An Evening with Mario Rizzi
The moving image artist Mario Rizzi (b. 1962, Barletta, Italy) makes both single-screen projections and multiscreen installations. Although his base is Turin, Rizzi often takes up residence outside Italy in communities experiencing significant change. There, the artist patiently observes and films individuals coping with transformations within their societies.
Murat ve Ismail (Murat and Ismail)
2005. Turkey. Mario Rizzi. 60 min.
An Evening with Barbara Caspar
Barbara Caspar (b. 1979, Graz, Austria) studied philosophy, psychology, art, and (with Michael Haneke as a professor) film.
Who's Afraid of Kathy Acker?
2007. Austria/Germany. Barbara Caspar. Approx. 90 min.
An Evening with Jeffrey Jeturian
Toward the end of The Bet Collector's weeklong run as part of Global Lens, 2008, the director discusses his technique and his work in relation to Filipino cinema.
Kubrador (The Bet Collector)
2006. Philippines. Jeffrey Jeturian. 98 min.
An Evening with Pascale Ferran
Ferran introduces her adaptation of Lady Chatterley (2006).
Lady Chatterley et l'homme des bois (Lady Chatterley)
2006. France/Belgium. Pascale Ferran. 168 min.
An Evening with Antonio Campos and Cinéfondation
In conjunction with Cinéfondation, Cannes 2007, the Department of Film presents a discussion with Antonio Campos, whose film Buy It Now (2004, USA) was awarded first prize in the 2005 Cinéfondation competition in Cannes. The 2007 Cinéfondation-winning films will be screened during this event, along with Buy It Now.
An Evening with Andrea Geyer: Spiral Lands_Chapter 2
Via a slide lecture, multimedia artist Geyer explores the scholar's role in the critical examination of the relationship between land and identity, and the ways in which this relationship frames and determines our (mis)understanding of the contemporary U.S. Taking the American Southwest as an example, her extensive photographic and textual historiography progresses nonlinearly from historic encounters to current situations.

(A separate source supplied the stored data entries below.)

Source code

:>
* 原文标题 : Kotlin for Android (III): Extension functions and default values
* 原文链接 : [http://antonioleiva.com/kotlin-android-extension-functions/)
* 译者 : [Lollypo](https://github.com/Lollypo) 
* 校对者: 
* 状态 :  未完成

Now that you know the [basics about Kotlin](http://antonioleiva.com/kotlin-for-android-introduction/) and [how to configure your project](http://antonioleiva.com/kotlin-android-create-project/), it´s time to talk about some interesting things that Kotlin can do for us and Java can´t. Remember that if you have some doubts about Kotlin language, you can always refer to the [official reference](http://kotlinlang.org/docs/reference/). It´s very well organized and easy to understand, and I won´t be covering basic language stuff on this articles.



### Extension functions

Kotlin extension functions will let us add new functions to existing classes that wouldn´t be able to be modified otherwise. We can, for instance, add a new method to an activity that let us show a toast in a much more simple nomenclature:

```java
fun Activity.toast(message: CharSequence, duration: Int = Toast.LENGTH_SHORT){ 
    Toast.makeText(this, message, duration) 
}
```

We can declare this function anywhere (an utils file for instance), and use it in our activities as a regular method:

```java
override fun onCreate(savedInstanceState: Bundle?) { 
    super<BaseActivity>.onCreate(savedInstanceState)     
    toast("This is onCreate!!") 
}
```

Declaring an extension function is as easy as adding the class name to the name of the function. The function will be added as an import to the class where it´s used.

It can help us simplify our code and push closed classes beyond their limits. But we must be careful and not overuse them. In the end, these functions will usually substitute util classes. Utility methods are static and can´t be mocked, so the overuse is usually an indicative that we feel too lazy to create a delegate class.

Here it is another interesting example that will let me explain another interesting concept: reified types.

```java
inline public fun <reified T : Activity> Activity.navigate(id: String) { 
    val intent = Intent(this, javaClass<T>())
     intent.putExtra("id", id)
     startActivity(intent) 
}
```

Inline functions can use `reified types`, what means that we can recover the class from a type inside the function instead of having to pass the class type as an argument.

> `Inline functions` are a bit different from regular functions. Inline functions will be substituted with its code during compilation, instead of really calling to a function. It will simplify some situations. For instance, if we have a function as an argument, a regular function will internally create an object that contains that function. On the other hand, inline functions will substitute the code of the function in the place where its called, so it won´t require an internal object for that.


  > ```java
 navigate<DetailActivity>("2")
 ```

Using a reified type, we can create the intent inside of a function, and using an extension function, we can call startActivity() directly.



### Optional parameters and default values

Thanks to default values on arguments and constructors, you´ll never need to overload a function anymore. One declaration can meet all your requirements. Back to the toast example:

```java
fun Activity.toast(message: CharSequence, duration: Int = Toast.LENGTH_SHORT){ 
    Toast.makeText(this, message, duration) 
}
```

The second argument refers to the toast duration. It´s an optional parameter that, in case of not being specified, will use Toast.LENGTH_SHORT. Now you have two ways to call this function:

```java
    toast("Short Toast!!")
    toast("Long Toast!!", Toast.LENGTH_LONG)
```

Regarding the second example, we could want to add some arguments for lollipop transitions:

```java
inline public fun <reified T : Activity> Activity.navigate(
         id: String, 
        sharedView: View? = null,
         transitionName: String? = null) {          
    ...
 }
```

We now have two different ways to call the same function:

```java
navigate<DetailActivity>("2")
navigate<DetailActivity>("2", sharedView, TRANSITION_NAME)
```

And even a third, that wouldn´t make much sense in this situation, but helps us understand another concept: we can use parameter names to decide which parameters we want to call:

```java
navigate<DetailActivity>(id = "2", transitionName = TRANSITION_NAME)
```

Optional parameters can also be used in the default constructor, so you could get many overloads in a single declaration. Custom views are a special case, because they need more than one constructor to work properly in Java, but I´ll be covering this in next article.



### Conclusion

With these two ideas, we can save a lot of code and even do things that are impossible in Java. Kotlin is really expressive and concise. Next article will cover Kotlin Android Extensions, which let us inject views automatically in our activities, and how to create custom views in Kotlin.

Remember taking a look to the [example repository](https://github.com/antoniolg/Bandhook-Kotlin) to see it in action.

An Evening with Sharon Hayes: On Politics and Desire
Hayes moves between multiple mediums—sound, performance, video, and installation—in an ongoing investigation of the intersections of history, politics, and speech. Her works draw on fictional narratives and interrogations of "real world" narratives, such as the rhetoric of Presidential addresses or the audiotapes made by Patty Hearst and the Symbionese Liberation Army. Hayes presents her most recent work, which focuses on the conditions of public speech and public opinion, and on the complicated relationship between politics and desire.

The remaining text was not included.